WHAT THE EXERCISE ASKS:
When you reach the line containing "dinámico global LPV.", stop after it; until then, copy each line of the listing exactly, starting with the first.
--
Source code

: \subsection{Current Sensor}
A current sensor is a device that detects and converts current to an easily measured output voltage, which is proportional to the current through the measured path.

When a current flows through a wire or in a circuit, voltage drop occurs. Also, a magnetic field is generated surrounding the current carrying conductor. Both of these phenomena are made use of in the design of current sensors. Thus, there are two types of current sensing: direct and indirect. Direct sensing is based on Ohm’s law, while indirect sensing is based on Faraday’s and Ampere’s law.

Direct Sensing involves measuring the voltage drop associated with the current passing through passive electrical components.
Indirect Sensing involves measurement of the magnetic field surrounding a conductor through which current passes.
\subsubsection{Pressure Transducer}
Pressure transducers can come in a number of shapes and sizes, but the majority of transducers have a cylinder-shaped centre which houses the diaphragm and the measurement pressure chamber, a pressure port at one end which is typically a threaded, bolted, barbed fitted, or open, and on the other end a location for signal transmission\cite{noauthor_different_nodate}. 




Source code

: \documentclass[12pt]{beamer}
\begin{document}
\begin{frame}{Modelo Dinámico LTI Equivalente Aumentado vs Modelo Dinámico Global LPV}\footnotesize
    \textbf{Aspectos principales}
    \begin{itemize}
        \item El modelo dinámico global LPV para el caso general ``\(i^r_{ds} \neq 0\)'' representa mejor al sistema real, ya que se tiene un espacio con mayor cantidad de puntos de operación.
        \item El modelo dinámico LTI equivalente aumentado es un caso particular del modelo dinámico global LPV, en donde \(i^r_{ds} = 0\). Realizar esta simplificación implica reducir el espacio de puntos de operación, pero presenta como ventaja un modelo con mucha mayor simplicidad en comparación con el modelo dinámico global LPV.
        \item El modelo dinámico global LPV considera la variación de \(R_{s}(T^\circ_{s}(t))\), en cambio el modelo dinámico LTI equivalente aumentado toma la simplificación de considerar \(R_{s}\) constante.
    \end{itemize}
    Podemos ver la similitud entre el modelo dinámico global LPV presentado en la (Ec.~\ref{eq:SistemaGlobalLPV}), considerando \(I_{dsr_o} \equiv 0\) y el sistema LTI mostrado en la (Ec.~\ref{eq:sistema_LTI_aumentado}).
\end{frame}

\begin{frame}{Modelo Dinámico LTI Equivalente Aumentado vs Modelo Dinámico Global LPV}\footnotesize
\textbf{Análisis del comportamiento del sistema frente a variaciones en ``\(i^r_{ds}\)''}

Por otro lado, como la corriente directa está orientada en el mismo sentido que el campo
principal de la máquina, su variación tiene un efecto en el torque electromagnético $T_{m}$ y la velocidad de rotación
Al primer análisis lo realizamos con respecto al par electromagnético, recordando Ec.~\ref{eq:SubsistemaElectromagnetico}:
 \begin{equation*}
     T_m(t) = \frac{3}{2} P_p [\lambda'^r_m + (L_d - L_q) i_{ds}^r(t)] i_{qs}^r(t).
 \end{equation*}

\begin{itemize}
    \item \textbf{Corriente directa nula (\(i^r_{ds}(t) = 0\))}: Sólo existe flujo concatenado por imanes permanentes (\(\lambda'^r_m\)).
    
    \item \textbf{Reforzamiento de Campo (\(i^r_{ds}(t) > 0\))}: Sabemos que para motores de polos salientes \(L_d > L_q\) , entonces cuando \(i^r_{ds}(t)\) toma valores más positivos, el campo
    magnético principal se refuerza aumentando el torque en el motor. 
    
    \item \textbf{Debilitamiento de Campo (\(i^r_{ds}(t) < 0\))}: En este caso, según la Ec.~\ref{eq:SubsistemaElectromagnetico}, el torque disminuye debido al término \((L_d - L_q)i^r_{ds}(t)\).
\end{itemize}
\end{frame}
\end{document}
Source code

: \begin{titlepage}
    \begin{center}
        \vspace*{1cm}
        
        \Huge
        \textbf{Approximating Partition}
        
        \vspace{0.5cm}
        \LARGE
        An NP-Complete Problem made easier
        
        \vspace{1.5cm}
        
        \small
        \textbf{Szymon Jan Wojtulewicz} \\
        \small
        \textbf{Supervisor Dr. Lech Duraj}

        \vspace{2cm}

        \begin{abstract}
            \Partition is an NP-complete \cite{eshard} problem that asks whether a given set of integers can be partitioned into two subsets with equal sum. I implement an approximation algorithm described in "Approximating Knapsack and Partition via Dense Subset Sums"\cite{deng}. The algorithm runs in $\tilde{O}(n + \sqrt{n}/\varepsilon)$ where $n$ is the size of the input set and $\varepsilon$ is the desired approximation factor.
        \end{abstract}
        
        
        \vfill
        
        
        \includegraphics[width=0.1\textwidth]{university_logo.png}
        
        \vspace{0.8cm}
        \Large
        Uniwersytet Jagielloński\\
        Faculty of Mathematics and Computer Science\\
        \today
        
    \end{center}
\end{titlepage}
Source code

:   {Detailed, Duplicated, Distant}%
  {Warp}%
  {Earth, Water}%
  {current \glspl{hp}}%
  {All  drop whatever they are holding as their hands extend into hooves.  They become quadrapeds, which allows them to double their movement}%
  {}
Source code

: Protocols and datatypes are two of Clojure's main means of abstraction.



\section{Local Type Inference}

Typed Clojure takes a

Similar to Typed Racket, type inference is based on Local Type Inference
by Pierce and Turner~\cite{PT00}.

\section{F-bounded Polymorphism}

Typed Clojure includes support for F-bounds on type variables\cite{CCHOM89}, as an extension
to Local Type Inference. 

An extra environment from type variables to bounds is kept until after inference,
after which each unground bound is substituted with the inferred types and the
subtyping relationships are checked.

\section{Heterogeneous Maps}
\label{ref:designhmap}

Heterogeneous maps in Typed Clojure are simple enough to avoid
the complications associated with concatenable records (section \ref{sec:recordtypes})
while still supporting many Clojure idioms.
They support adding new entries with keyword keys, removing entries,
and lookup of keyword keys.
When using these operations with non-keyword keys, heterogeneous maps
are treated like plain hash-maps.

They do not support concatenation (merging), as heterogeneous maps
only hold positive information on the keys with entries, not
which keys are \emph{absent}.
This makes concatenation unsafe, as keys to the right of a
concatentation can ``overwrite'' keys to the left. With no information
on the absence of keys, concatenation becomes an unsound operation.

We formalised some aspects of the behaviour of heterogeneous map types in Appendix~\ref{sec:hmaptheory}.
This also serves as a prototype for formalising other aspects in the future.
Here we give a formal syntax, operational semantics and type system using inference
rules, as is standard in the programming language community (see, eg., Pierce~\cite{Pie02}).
--
ANSWER BOX:
Source code

: \subsection{Current Sensor}
A current sensor is a device that detects and converts current to an easily measured output voltage, which is proportional to the current through the measured path.

When a current flows through a wire or in a circuit, voltage drop occurs. Also, a magnetic field is generated surrounding the current carrying conductor. Both of these phenomena are made use of in the design of current sensors. Thus, there are two types of current sensing: direct and indirect. Direct sensing is based on Ohm’s law, while indirect sensing is based on Faraday’s and Ampere’s law.

Direct Sensing involves measuring the voltage drop associated with the current passing through passive electrical components.
Indirect Sensing involves measurement of the magnetic field surrounding a conductor through which current passes.
\subsubsection{Pressure Transducer}
Pressure transducers can come in a number of shapes and sizes, but the majority of transducers have a cylinder-shaped centre which houses the diaphragm and the measurement pressure chamber, a pressure port at one end which is typically a threaded, bolted, barbed fitted, or open, and on the other end a location for signal transmission\cite{noauthor_different_nodate}. 




Source code

: \documentclass[12pt]{beamer}
\begin{document}
\begin{frame}{Modelo Dinámico LTI Equivalente Aumentado vs Modelo Dinámico Global LPV}\footnotesize
    \textbf{Aspectos principales}
    \begin{itemize}
        \item El modelo dinámico global LPV para el caso general ``\(i^r_{ds} \neq 0\)'' representa mejor al sistema real, ya que se tiene un espacio con mayor cantidad de puntos de operación.
        \item El modelo dinámico LTI equivalente aumentado es un caso particular del modelo dinámico global LPV, en donde \(i^r_{ds} = 0\). Realizar esta simplificación implica reducir el espacio de puntos de operación, pero presenta como ventaja un modelo con mucha mayor simplicidad en comparación con el modelo dinámico global LPV.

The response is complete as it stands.